On God, Indifference, and Hope: A Conversation with Elie Wiesel

Aron Hirt-Manheimer

The late author and Holocaust survivor Elie Wiesel received numerous awards during his lifetime for his human rights activities, including the Nobel Prize for Peace in 1986. A leading voice of the survivor community, he served as founding chair of the United States Holocaust Memorial Council in Washington, D.C. His writing encompasses more than 40 books of fiction and non-fiction, and two volumes of memoirs. In 1986, he and his wife Marion established the Elie Wiesel Foundation for Humanity, dedicated to combating fanaticism and hatred in the world. 

If there is one imperative that guided Wiesel’s life and work from the time he published his first book, Night, in 1956 until his death in July of 2016, it is this: “I believe that a person who is indifferent to the suffering of others is complicit in the crime.

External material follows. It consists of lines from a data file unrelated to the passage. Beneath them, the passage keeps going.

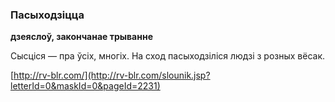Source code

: ### Пасыходзіцца
**дзеяслоў, закончанае трыванне**

Сысціся — пра ўсіх, многіх. На сход пасыходзіліся людзі з розных вёсак.

<a rel="author">[http://rv-blr.com/](http://rv-blr.com/slounik.jsp?letterId=0&maskId=0&pageId=2231)</a>
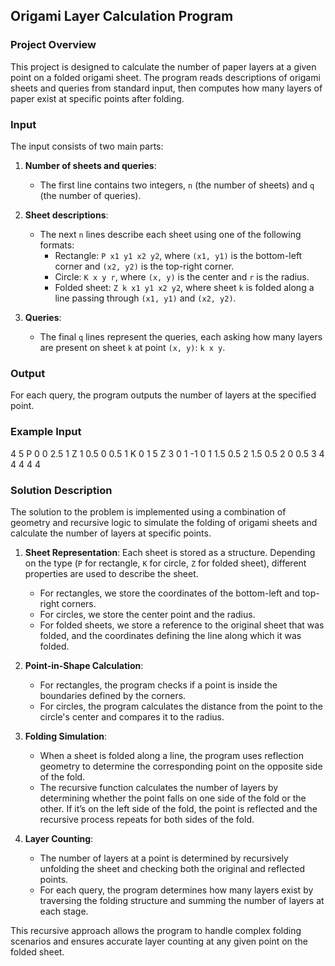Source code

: ## Origami Layer Calculation Program

### Project Overview
This project is designed to calculate the number of paper layers at a given point on a folded origami sheet. The program reads descriptions of origami sheets and queries from standard input, then computes how many layers of paper exist at specific points after folding.

### Input
The input consists of two main parts:
1. **Number of sheets and queries**: 
   - The first line contains two integers, `n` (the number of sheets) and `q` (the number of queries).
2. **Sheet descriptions**: 
   - The next `n` lines describe each sheet using one of the following formats:
     - Rectangle: `P x1 y1 x2 y2`, where `(x1, y1)` is the bottom-left corner and `(x2, y2)` is the top-right corner.
     - Circle: `K x y r`, where `(x, y)` is the center and `r` is the radius.
     - Folded sheet: `Z k x1 y1 x2 y2`, where sheet `k` is folded along a line passing through `(x1, y1)` and `(x2, y2)`.

3. **Queries**: 
   - The final `q` lines represent the queries, each asking how many layers are present on sheet `k` at point `(x, y)`: `k x y`.

### Output
For each query, the program outputs the number of layers at the specified point.

### Example Input
4 5
P 0 0 2.5 1
Z 1 0.5 0 0.5 1
K 0 1 5
Z 3 0 1 -1 0
1 1.5 0.5
2 1.5 0.5
2 0 0.5
3 4 4
4 4 4

### Solution Description
The solution to the problem is implemented using a combination of geometry and recursive logic to simulate the folding of origami sheets and calculate the number of layers at specific points.

1. **Sheet Representation**: Each sheet is stored as a structure. Depending on the type (`P` for rectangle, `K` for circle, `Z` for folded sheet), different properties are used to describe the sheet.
   - For rectangles, we store the coordinates of the bottom-left and top-right corners.
   - For circles, we store the center point and the radius.
   - For folded sheets, we store a reference to the original sheet that was folded, and the coordinates defining the line along which it was folded.

2. **Point-in-Shape Calculation**: 
   - For rectangles, the program checks if a point is inside the boundaries defined by the corners.
   - For circles, the program calculates the distance from the point to the circle's center and compares it to the radius.

3. **Folding Simulation**: 
   - When a sheet is folded along a line, the program uses reflection geometry to determine the corresponding point on the opposite side of the fold.
   - The recursive function calculates the number of layers by determining whether the point falls on one side of the fold or the other. If it’s on the left side of the fold, the point is reflected and the recursive process repeats for both sides of the fold.

4. **Layer Counting**: 
   - The number of layers at a point is determined by recursively unfolding the sheet and checking both the original and reflected points.
   - For each query, the program determines how many layers exist by traversing the folding structure and summing the number of layers at each stage.

This recursive approach allows the program to handle complex folding scenarios and ensures accurate layer counting at any given point on the folded sheet.
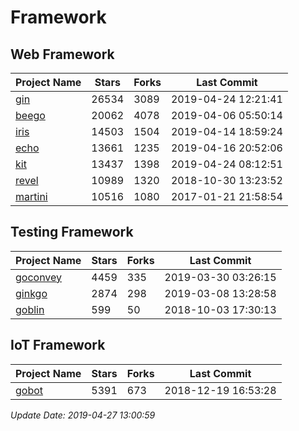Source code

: # Framework

## Web Framework

| Project Name | Stars | Forks | Last Commit |
| ------------ | ----- | ----- | ----------- |
| [gin](https://github.com/gin-gonic/gin) | 26534 | 3089 | 2019-04-24 12:21:41 |
| [beego](https://github.com/astaxie/beego) | 20062 | 4078 | 2019-04-06 05:50:14 |
| [iris](https://github.com/kataras/iris) | 14503 | 1504 | 2019-04-14 18:59:24 |
| [echo](https://github.com/labstack/echo) | 13661 | 1235 | 2019-04-16 20:52:06 |
| [kit](https://github.com/go-kit/kit) | 13437 | 1398 | 2019-04-24 08:12:51 |
| [revel](https://github.com/revel/revel) | 10989 | 1320 | 2018-10-30 13:23:52 |
| [martini](https://github.com/go-martini/martini) | 10516 | 1080 | 2017-01-21 21:58:54 |

## Testing Framework

| Project Name | Stars | Forks | Last Commit |
| ------------ | ----- | ----- | ----------- |
| [goconvey](https://github.com/smartystreets/goconvey) | 4459 | 335 | 2019-03-30 03:26:15 |
| [ginkgo](https://github.com/onsi/ginkgo) | 2874 | 298 | 2019-03-08 13:28:58 |
| [goblin](https://github.com/franela/goblin) | 599 | 50 | 2018-10-03 17:30:13 |

## IoT Framework

| Project Name | Stars | Forks | Last Commit |
| ------------ | ----- | ----- | ----------- |
| [gobot](https://github.com/hybridgroup/gobot) | 5391 | 673 | 2018-12-19 16:53:28 |

*Update Date: 2019-04-27 13:00:59*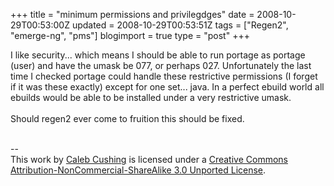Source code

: +++
title = "minimum permissions and privilegdges"
date = 2008-10-29T00:53:00Z
updated = 2008-10-29T00:53:51Z
tags = ["Regen2", "emerge-ng", "pms"]
blogimport = true 
type = "post"
+++

I like security... which means I should be able to run portage as portage (user) and have the umask be 077, or perhaps 027. Unfortunately the last time I checked portage could handle these restrictive permissions (I forget if it was these exactly) except for one set... java. In a perfect ebuild world all ebuilds would be able to be installed under a very restrictive umask.<br /><br />Should regen2 ever come to fruition this should be fixed.<div class="blogger-post-footer"><br />--<br />
This <span xmlns:dc="http://purl.org/dc/elements/1.1/" href="http://purl.org/dc/dcmitype/Text" rel="dc:type">work</span> by <a xmlns:cc="http://creativecommons.org/ns#" href="http://www.xenoterracide.com" property="cc:attributionName" rel="cc:attributionURL">Caleb Cushing</a> is licensed under a <a rel="license" href="http://creativecommons.org/licenses/by-nc-sa/3.0/">Creative Commons Attribution-NonCommercial-ShareAlike 3.0 Unported License</a>.</div>
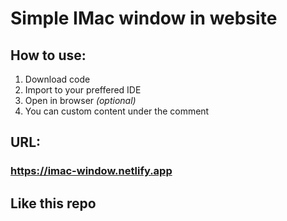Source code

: # **Simple IMac window in website**

## How to use:

1. Download code
2. Import to your preffered IDE
3. Open in browser *(optional)*
4. You can custom content under the comment

## URL:
### https://imac-window.netlify.app

## Like this repo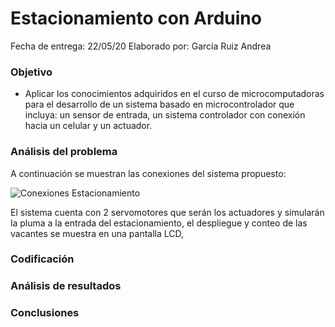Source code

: # Estacionamiento con Arduino
Fecha de entrega: 22/05/20
Elaborado por: García Ruiz Andrea  

### Objetivo
- Aplicar los conocimientos adquiridos en el curso de microcomputadoras para el desarrollo de un sistema basado en microcontrolador que incluya: un sensor de entrada, un sistema controlador con conexión hacia un celular y un actuador.

### Análisis del problema
A continuación se muestran las conexiones del sistema propuesto:

![Conexiones Estacionamiento](/images/ConexionesProyecto.PNG)

El sistema cuenta con 2 servomotores que serán los actuadores y simularán la pluma a la entrada del estacionamiento, el despliegue y conteo de las vacantes se muestra en una pantalla LCD,

### Codificación

### Análisis de resultados

### Conclusiones
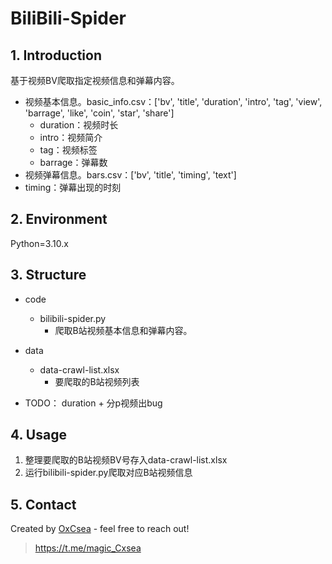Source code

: # BiliBili-Spider

## 1. Introduction

基于视频BV爬取指定视频信息和弹幕内容。

- 视频基本信息。basic_info.csv：['bv', 'title', 'duration', 'intro', 'tag', 'view', 'barrage', 'like', 'coin', 'star', 'share'] 
  - duration：视频时长
  - intro：视频简介
  - tag：视频标签
  - barrage：弹幕数
-  视频弹幕信息。bars.csv：['bv', 'title', 'timing', 'text']
  - timing：弹幕出现的时刻

## 2. Environment 

Python=3.10.x

## 3. Structure

- code

  - bilibili-spider.py
    - 爬取B站视频基本信息和弹幕内容。
- data

  - data-crawl-list.xlsx
    - 要爬取的B站视频列表
- TODO： duration + 分p视频出bug

## 4. Usage

1. 整理要爬取的B站视频BV号存入data-crawl-list.xlsx
2. 运行bilibili-spider.py爬取对应B站视频信息

## 5. Contact

Created by [OxCsea](https://github.com/OxCsea) - feel free to reach out!

> https://t.me/magic_Cxsea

And that I cannot allow, at least not for myself.” 

In 2005, I had the opportunity to interview Wiesel for Reform Judaism magazine. Let us contemplate Elie Wiesel's words on the eve of Human Rights Day (December 10, 2021). 

Aron Hirt-Manheimer: In awarding you the Peace Prize, Nobel Committee Chairman Egil Aarvik characterized you as "a man who has gone from utter humiliation" to become a "messenger to mankind." Your message, Mr. Aarvik said, is "to awaken our conscience, because our indifference to evil makes us partners in the crime." How central to your thinking is fighting indifference to evil?

Elie Wiesel: One of the central tenets of my life is the teaching in Numbers (19:16): "Lo ta'amod al dam reakha, Do not be indifferent to the bloodshed inflicted on your fellow man." Also in the Bible, Moses rediscovers himself as a Jew and as a man when he defends a Hebrew beaten by an Egyptian and then one beaten by another Hebrew. Had he remained a neutral spectator, he would not have become God's prophet and the leader of his people. Albert Camus expressed this idea eloquently: "Not to take a stand is in itself to take a stand."

You have not only been an outspoken supporter of Israel and Soviet Jewry, but also of victims of injustice and genocide in nations throughout the world. What compels you to take up these causes? 

How can I criticize those who were indifferent to Jewish suffering during the Shoah if I do nothing when confronted with the suffering of innocent people today? We Jews suffered not only from the cruelty of killers, but also from the indifference of bystanders. 

In your writings and speeches, you have often reflected on the disillusionment of Holocaust survivors upon realizing that telling the world about the Shoah has done nothing to end racism, fanaticism, and injustice.  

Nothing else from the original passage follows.